Obra polémica de forte pendor anti-clerical, sarcástica e um tanto violenta.
Muito curiosa. O autor zurze na religião a torto e a direito. Entre
outras considerações, afronta Manuel Bordalo Pinheiro - pai do conhecido
caricaturista Rafael - num capitulo a ele dedicado, com referências a
Ernest Renan, autor de A Vida de Jesus, e aplaude Alexandre
Herculano, que também não nutria grande simpatia pelo clero. No "recado"
a Bordalo Pinheiro retrata Jesus Cristo de uma forma algo insólita e
pouco respeitosa.
Nada foi possível apurar acerca do autor, a não ser que se encontram
recenseados na Biblioteca Nacional outros livros seus do mesmo teor temático, a fazer fé nos títulos.

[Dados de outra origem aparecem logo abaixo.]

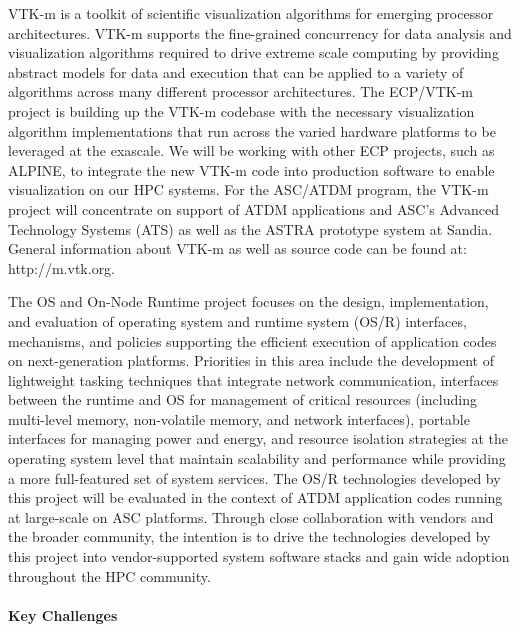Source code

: VTK-m is a toolkit of scientific visualization algorithms for emerging processor architectures. VTK-m supports the fine-grained concurrency for data analysis and visualization algorithms required to drive extreme scale computing by providing abstract models for data and execution that can be applied to a variety of algorithms across many different processor architectures.  The ECP/VTK-m project is building up the VTK-m codebase with the necessary visualization algorithm implementations that run across the varied hardware platforms to be leveraged at the exascale. We will be working with other ECP projects, such as ALPINE, to integrate the new VTK-m code into production software to enable visualization on our HPC systems.  For the ASC/ATDM program, the VTK-m project will concentrate on support of ATDM applications and ASC’s Advanced Technology Systems (ATS) as well as the ASTRA prototype system at Sandia.  General information about VTK-m as well as source code can be found at: http://m.vtk.org.

The OS and On-Node Runtime project focuses on the design, implementation, and evaluation of operating system and runtime system (OS/R) interfaces, mechanisms, and policies supporting the efficient execution of application codes on next-generation platforms. Priorities in this area include the development of lightweight tasking techniques that integrate network communication, interfaces between the runtime and OS for management of critical resources (including multi-level memory, non-volatile memory, and network interfaces), portable interfaces for managing power and energy, and resource isolation strategies at the operating system level that maintain scalability and performance while providing a more full-featured set of system services. The OS/R technologies developed by this project will be evaluated in the context of ATDM application codes running at large-scale on ASC platforms. Through close collaboration with vendors and the broader community, the intention is to drive the technologies developed by this project into vendor-supported system software stacks and gain wide adoption throughout the HPC community.

\paragraph{Key  Challenges} \leavevmode \\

Livro ilustrado extratexto com uma estampa: O operario espiritualista.
"Este primeiro recadinho é para o sr. Manoel Bordallo Pinheiro.
Quer saber o sr. Bordallo a rasão porque eu na secção antecedente disse que elle precisa tambem de uma touca de burro? Ouça.
É
porque o sr. Bordallo não crimina o sr. Ernesto Renan por elle dizer,
com uma entonação de doutor de tripeça, que S. Pedro era um pobre
pescador do lago de Tiberiada.
É porque o sr. Bordallo não crimina o sr. Ernesto Renan, por elle dizer que Jesu-Christo andava montado n'uma mula.
E
é porque o sr. Bordallo crimina o sr. Ernesto Renan, por elle dizer,
como homem que não come palha, que Jesu-Christo era um homem e não era
um Deus.
Com que então, sr. Bordallo!... V. S.ª assenta lá para comsigo que Jesu-Christo era um Deus e não era um homem?!... [...]

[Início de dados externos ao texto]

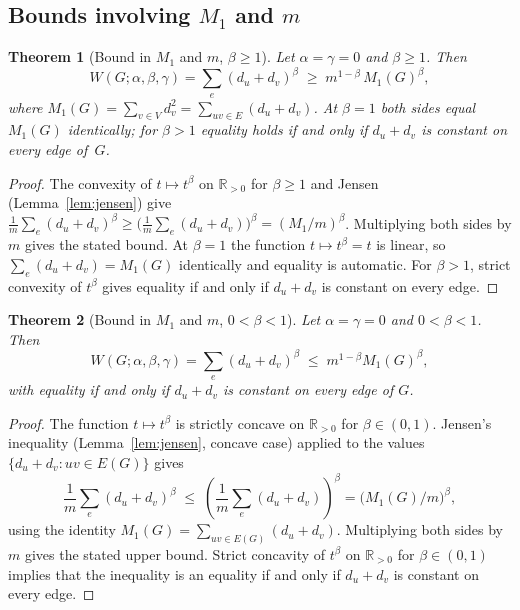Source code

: \documentclass[11pt,a4paper]{article}
\newtheorem{theorem}{Theorem}[section]
\theoremstyle{definition}
\newcommand{\Wuzi}{W(G;\alpha,\beta,\gamma)}
\begin{document}
\subsection{Bounds involving $M_1$ and $m$}

\begin{theorem}[Bound in $M_1$ and $m$, $\beta\ge 1$]\label{thm:m1_bound}
Let $\alpha=\gamma=0$ and $\beta\ge 1$. Then
\[
\Wuzi=\sum_{e}(d_u+d_v)^{\beta}\;\ge\; m^{1-\beta}\,M_1(G)^{\beta},
\]
where $M_1(G)=\sum_{v\in V}d_v^{2}=\sum_{uv\in E}(d_u+d_v)$.
At $\beta = 1$ both sides equal $M_1(G)$ identically; for
$\beta > 1$ equality holds if and only if $d_u + d_v$ is constant
on every edge of~$G$.
\end{theorem}

\begin{proof}
The convexity of $t\mapsto t^\beta$ on $\mathbb{R}_{>0}$ for
$\beta\ge 1$ and Jensen (Lemma~\ref{lem:jensen}) give
$\frac{1}{m}\sum_e(d_u+d_v)^\beta\ge
\bigl(\frac{1}{m}\sum_e(d_u+d_v)\bigr)^\beta=(M_1/m)^\beta$.
Multiplying both sides by $m$ gives the stated bound. At
$\beta = 1$ the function $t \mapsto t^\beta = t$ is linear, so
$\sum_e (d_u + d_v) = M_1(G)$ identically and equality is
automatic. For $\beta > 1$, strict convexity of $t^\beta$ gives
equality if and only if $d_u + d_v$ is constant on every edge.
\end{proof}

\begin{theorem}[Bound in $M_1$ and $m$, $0<\beta<1$]
\label{thm:m1_concave}
Let $\alpha=\gamma=0$ and $0<\beta<1$. Then
\[
\Wuzi=\sum_{e}(d_u+d_v)^{\beta}\;\le\; m^{1-\beta}M_1(G)^{\beta},
\]
with equality if and only if $d_u + d_v$ is constant on every edge
of $G$.
\end{theorem}

\begin{proof}
The function $t \mapsto t^\beta$ is strictly concave on
$\mathbb{R}_{>0}$ for $\beta \in (0, 1)$. Jensen's inequality
(Lemma~\ref{lem:jensen}, concave case) applied to the values
$\{d_u + d_v : uv \in E(G)\}$ gives
\[
\frac{1}{m} \sum_e (d_u + d_v)^\beta
\;\le\;
\left( \frac{1}{m} \sum_e (d_u + d_v) \right)^{\!\beta}
= \bigl( M_1(G) / m \bigr)^{\beta},
\]
using the identity $M_1(G) = \sum_{uv \in E(G)} (d_u + d_v)$.
Multiplying both sides by $m$ gives the stated upper bound.
Strict concavity of $t^\beta$ on $\mathbb{R}_{>0}$ for
$\beta \in (0, 1)$ implies that the inequality is an equality if
and only if $d_u + d_v$ is constant on every edge.
\end{proof}
\end{document}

Mas, antes de fazer ablativo de viagem para o tal céo, quer o sr. Bordallo saber quem Jesu-Christo era?
Eu lh'o digo; porque já tenho permissão para l'ho dizer.
Jesu-Christo
era um descendente da casa de David; com um direito incontestavel
áquella corôa do reino de Israel, que Jona o saltimbanco d'Antiochia
havia repartido pelos seus dois parentes Herodes e Anaz; da mesma fórma
que no occidente, conferiu aos Cesares o poder secular, egualmente
subordinado ao seu poder prophetico e prestigiador, que por dom divino
(diziam elles) e direito de successão, remontava muito além de Moysés, e
perante o qual tudo tremia!!...
Tal
era a força da credulidade e da superstição, ainda hoje duravel, para
prova viva, n'uma grande parte do gentio africano, nos desertos
d'aquella vasta região!!...
Jesu-Christo
era um operario espiritualista, mas, um operario cultivador das letras,
talentoso, e sabio; porque Deus não infunde sciencia n'uma besta; nem
isso se comporta com a sua justiça, apesar de caber na immensidade do
seu poder; assim como a não infunde n'uma criança sem desenvolvimento do
espirito; como Roma quiz fazer crer n'essa invenção sacerdotal do
menino Jesus entre os doutores, para achincalhar e ridicularisar a
sciencia do grande propagandista social.
Jesu-Christo,
além de ser um operario de sangue real, era um communista arrojado, que
sabia manejar tão bem a lingua como a penna, e a penna como o chicote
com que zurzia nos burros lazarentos de Sodoma, que mestiçados com as
garranas felpudas da Tartaria, produziam os mulos atravessados que Roma
trazia atrelados aos seus carros, e fazia carregar com fardos de
espolios.
Jesu-Christo
era, finalmente, um mancebo elegante, engraçado, esbelto e casquilho,
que sabia como ninguem, montar os melhores, mais famosos e castiços
cavallos arabes, para, depois de largar a blusa nas horas que lhe
sobejavam do trabalho, ir dar uma vista d'olhos ás suas estrellas, e ás
ciganas luxuriosas que faziam as suas delicias amorosas, além de sua
mãe, mulher e irmã, que era de todas a sua predilecta."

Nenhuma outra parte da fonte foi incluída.